## Stored items from a collection
◇ ◇ ◇ ◇ ◇ ◇ ◇

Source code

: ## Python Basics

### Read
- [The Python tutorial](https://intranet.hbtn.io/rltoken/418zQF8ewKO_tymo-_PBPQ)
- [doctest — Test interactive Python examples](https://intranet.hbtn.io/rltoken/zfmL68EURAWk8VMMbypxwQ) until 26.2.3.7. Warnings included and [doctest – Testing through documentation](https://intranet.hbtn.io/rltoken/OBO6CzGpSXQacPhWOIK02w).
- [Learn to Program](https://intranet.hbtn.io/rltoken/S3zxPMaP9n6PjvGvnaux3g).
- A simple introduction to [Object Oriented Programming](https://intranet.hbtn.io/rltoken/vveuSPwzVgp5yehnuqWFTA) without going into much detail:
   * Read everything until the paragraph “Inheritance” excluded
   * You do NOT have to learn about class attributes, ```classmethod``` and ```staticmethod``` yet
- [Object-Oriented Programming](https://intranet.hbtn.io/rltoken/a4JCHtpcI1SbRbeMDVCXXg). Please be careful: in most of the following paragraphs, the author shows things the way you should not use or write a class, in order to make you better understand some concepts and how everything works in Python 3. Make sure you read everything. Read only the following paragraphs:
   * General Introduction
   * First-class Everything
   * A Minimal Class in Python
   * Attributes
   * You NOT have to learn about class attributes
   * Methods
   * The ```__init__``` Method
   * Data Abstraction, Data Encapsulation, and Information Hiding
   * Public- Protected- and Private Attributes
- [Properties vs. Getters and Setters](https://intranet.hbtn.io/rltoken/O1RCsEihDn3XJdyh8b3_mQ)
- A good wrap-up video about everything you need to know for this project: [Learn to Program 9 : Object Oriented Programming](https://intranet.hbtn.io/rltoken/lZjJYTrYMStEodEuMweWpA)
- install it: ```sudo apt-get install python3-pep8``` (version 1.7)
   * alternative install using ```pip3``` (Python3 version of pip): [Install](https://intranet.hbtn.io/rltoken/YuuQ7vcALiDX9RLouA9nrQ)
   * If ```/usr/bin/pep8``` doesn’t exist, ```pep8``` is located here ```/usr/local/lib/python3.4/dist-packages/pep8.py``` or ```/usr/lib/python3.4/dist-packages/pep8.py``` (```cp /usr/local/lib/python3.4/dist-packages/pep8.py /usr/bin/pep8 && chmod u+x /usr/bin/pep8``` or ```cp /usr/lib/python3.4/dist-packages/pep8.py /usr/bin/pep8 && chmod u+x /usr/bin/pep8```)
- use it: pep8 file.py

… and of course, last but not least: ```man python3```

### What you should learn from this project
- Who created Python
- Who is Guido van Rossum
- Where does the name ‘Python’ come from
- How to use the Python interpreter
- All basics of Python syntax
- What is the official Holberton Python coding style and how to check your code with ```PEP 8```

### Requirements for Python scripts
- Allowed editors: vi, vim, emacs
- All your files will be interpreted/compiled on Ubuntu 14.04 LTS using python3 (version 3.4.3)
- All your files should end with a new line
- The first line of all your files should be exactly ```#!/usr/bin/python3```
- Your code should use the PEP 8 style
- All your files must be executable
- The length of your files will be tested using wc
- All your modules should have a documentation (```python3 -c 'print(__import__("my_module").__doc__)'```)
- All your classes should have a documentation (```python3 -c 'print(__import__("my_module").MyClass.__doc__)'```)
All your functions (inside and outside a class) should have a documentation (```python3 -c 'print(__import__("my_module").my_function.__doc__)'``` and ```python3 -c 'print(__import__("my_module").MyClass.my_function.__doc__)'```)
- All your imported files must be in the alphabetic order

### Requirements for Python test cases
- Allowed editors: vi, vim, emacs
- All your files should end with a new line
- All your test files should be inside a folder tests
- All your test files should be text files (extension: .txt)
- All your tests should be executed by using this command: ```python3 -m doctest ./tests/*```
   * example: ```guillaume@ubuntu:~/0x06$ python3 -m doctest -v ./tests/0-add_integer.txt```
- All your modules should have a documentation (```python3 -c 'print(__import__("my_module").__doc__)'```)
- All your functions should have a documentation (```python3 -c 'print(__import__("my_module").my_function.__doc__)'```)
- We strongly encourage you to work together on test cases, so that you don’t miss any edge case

◇ ◇ ◇ ◇ ◇ ◇ ◇

## Problem
What is needed is a word-for-word copy of the records above, from the first line through the line that contains "do NOT have".

## Completed exercise
Source code

: ## Python Basics

### Read
- [The Python tutorial](https://intranet.hbtn.io/rltoken/418zQF8ewKO_tymo-_PBPQ)
- [doctest — Test interactive Python examples](https://intranet.hbtn.io/rltoken/zfmL68EURAWk8VMMbypxwQ) until 26.2.3.7. Warnings included and [doctest – Testing through documentation](https://intranet.hbtn.io/rltoken/OBO6CzGpSXQacPhWOIK02w).
- [Learn to Program](https://intranet.hbtn.io/rltoken/S3zxPMaP9n6PjvGvnaux3g).
- A simple introduction to [Object Oriented Programming](https://intranet.hbtn.io/rltoken/vveuSPwzVgp5yehnuqWFTA) without going into much detail:
   * Read everything until the paragraph “Inheritance” excluded
   * You do NOT have to learn about class attributes, ```classmethod``` and ```staticmethod``` yet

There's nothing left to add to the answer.